The existence of dark matter was first proposed to explain the phenomenon of galaxy rotation curves. According to the theory of gravity, the rotation speed of galaxies should decrease as one moves towards the outskirts of the galaxy. However, the observed data show that an additional mass component, which is a hypothetical substance called dark matter, needs to be introduced so that the rotation speed can remain relatively constant. So, whether dark matter, this imagined substance, truly exists becomes a question. In this paper, the author delves into discussions on dark matter from various perspectives, such as rotation curves, because significant discrepancies are found between the calculated mass and some observed phenomena related to mass in the universe. Dark matter constitutes the majority of the material in the universe. By studying the distribution and properties of dark matter, this paper can better understand the formation of the universe’s structure, including the formation of galaxies and galaxy clusters. The existence of dark matter has significant implications for measuring and inferring cosmological parameters. It allows for a more accurate determination of parameters such as the density of matter and dark energy in the universe. Research into techniques and methods related to dark matter, such as astronomical observation techniques, often leads to technological innovation and advancement.

2. Background and basic observational research on dark matter

Measuring the mass of distant celestial bodies is a challenging task. Based on the principles of Newton’s law of universal gravitation and Newton’s second law, the mass of celestial bodies can be inferred through the observation of their motion (see Fig. 1). As early as 1884, William Thomson (also known as Lord Kelvin) estimated the mass of the Milky Way galaxy’s center based on the speed of star movement, but it is found that this estimated mass exceeded what visible stars could provide. Consequently, he proposed a conclusion that many celestial bodies are possibly “dark stars”. Through the method of measuring star motion speeds, Jacobus Kapteyn in 1922 and Jan Oort in 1932 also found “dark matter” in the Milky Way galaxy, with a mass exceeding what visible stars can provide. However, due to limitations in observation technology, the measurements were not precise, leading to some uncertainties.

Figure 1. Orbital velocity of a galaxy.

The most crucial evidence came in 1933. When Swiss astronomer Fritz Zwicky was studying the motion of member galaxies in the Coma Cluster, he found that these galaxies’ velocities were unusually high. This led to a surprising conclusion that the dark matter in the Coma Cluster exceeded the mass of visible member galaxies by hundreds of times, indicating that the majority of its mass was “invisible”.

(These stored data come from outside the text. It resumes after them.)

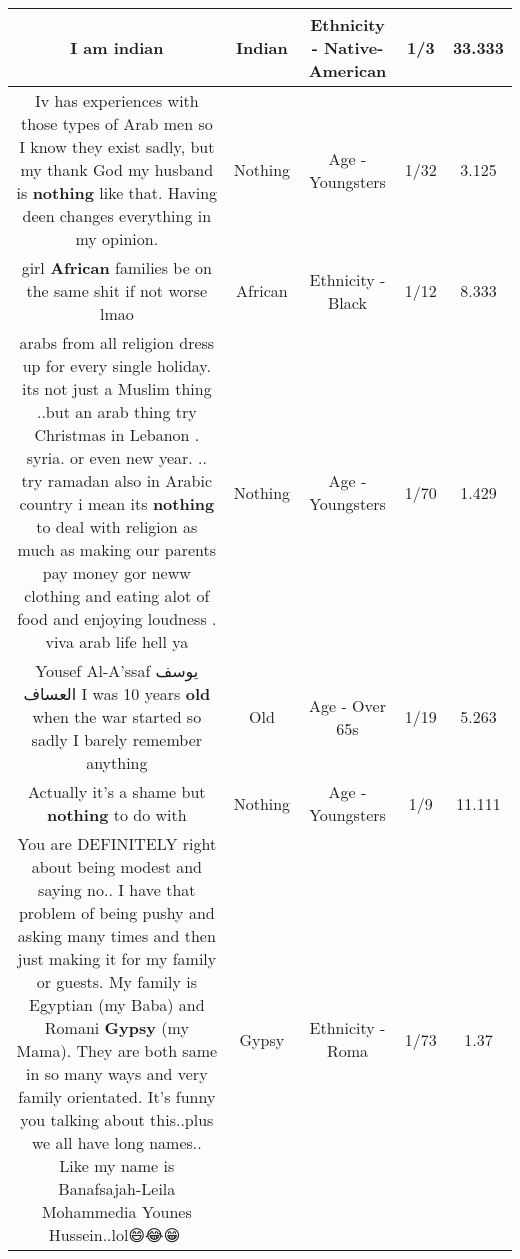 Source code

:\documentclass[11pt]{article}
\newlength\mylength
\begin{document}
\begin{center}
\begin{longtable}{|C{.65\mylength}|C{.30\mylength}|C{.12\mylength}|C{.12\mylength}|C{.12\mylength}|}
  \small I am indian\normalsize   & Indian & Ethnicity - Native-American & 1/3 & 33.333 \\  \hline
  \small Iv has experiences with those types of Arab men so I know they exist sadly, but my thank God my husband is \textbf{nothing} like that. Having deen changes everything in my opinion.\normalsize   & Nothing & Age - Youngsters & 1/32 & 3.125 \\  \hline
  \small girl \textbf{African} families be on the same shit if not worse lmao\normalsize   & African & Ethnicity - Black & 1/12 & 8.333 \\  \hline
  \small arabs from all religion dress up for every single holiday. its not just a Muslim  thing ..but an arab thing try Christmas in Lebanon . syria. or even  new year. ..  try ramadan also in Arabic  country  i mean its \textbf{nothing} to deal with religion  as much as making our parents pay money gor neww clothing and eating alot of food and enjoying loudness  .  viva arab life  hell ya\normalsize   & Nothing & Age - Youngsters & 1/70 & 1.429 \\  \hline
  \small Yousef Al-A'ssaf يوسف العساف I was 10 years \textbf{old} when the war started so sadly I barely remember anything\normalsize   & Old & Age - Over 65s & 1/19 & 5.263 \\  \hline
  \small Actually it's a shame but \textbf{nothing} to do with\normalsize   & Nothing & Age - Youngsters & 1/9 & 11.111 \\  \hline
  \small You are DEFINITELY right about being modest and saying no.. I have that problem of being pushy and asking many times and then just making it for my family or guests. My family is Egyptian (my Baba) and Romani \textbf{Gypsy} (my Mama). They are both same in so many ways and very family orientated. It's funny you talking about this..plus we all have long names.. Like my name is Banafsajah-Leila Mohammedia Younes Hussein..lol😄😂😁💋\normalsize   & Gypsy & Ethnicity - Roma & 1/73 & 1.37 \\  \hline

\end{longtable}
\end{center}
\end{document}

Figure 2. Galaxy rotation curve.

Rotation curves of galaxies refer to the curves formed by the distribution of the velocities at which celestial bodies rotate around the center of galaxies at different positions. For example, in the solar system, plotting the relationship between the rotational velocity of planets around the Sun and their orbital radii yields the rotation curve of the solar system. According to Newton’s law of universal gravitation and the second law, rotational velocity should decrease inversely proportional to the square root of the radius. Actual measurement results have also accurately verified this relationship (see Fig. 2) [1].

3. The precise proof of dark matter

3.1. Rotation curve of galaxies

As time passed and technology advanced, scientists began to conduct more precise research. The rotation curve of a galaxy is a function curve describing the relationship between the speed of stars or gases orbiting the center of the galaxy and their distance from the center of the galaxy disk. Under reasonable assumptions, measurements of the galaxy’s rotation curve can be used to predict the galaxy’s mass. Considering that the rotational speed of stars is much smaller than the speed of light, that is, in the non-relativistic case, Newton’s laws of motion are generally applicable. If the mass of the galaxy is mainly concentrated in the galaxy’s disk, then according to Newton’s inverse square law, the velocity of stars farther from the galaxy’s disk can be simplified as:

\( v(R)≈\sqrt[]{\frac{{GM_{disk}}}{R}} \) (1)

Here, v represents the speed of the stars, r represents the distance of the stars from the center of the galaxy’s disk, and M represents the mass of the galaxy’s disk. In theory, as the distance increases, the speed of stars should gradually decrease. However, astronomers have measured the rotation curves of some galaxies and obtained a series of flat curves [2].

3.2. Gravitational lens

According to the General Theory of Relativity, the intrinsic connection between matter and four-dimensional spacetime can be described through Einstein’s gravitational field equations:

\( {R_{μν}}-\frac{1}{2}{Rg_{μν}}+{Λg_{μν}}=\frac{8πG}{{c^{4}}}{T_{μν}} \) (2)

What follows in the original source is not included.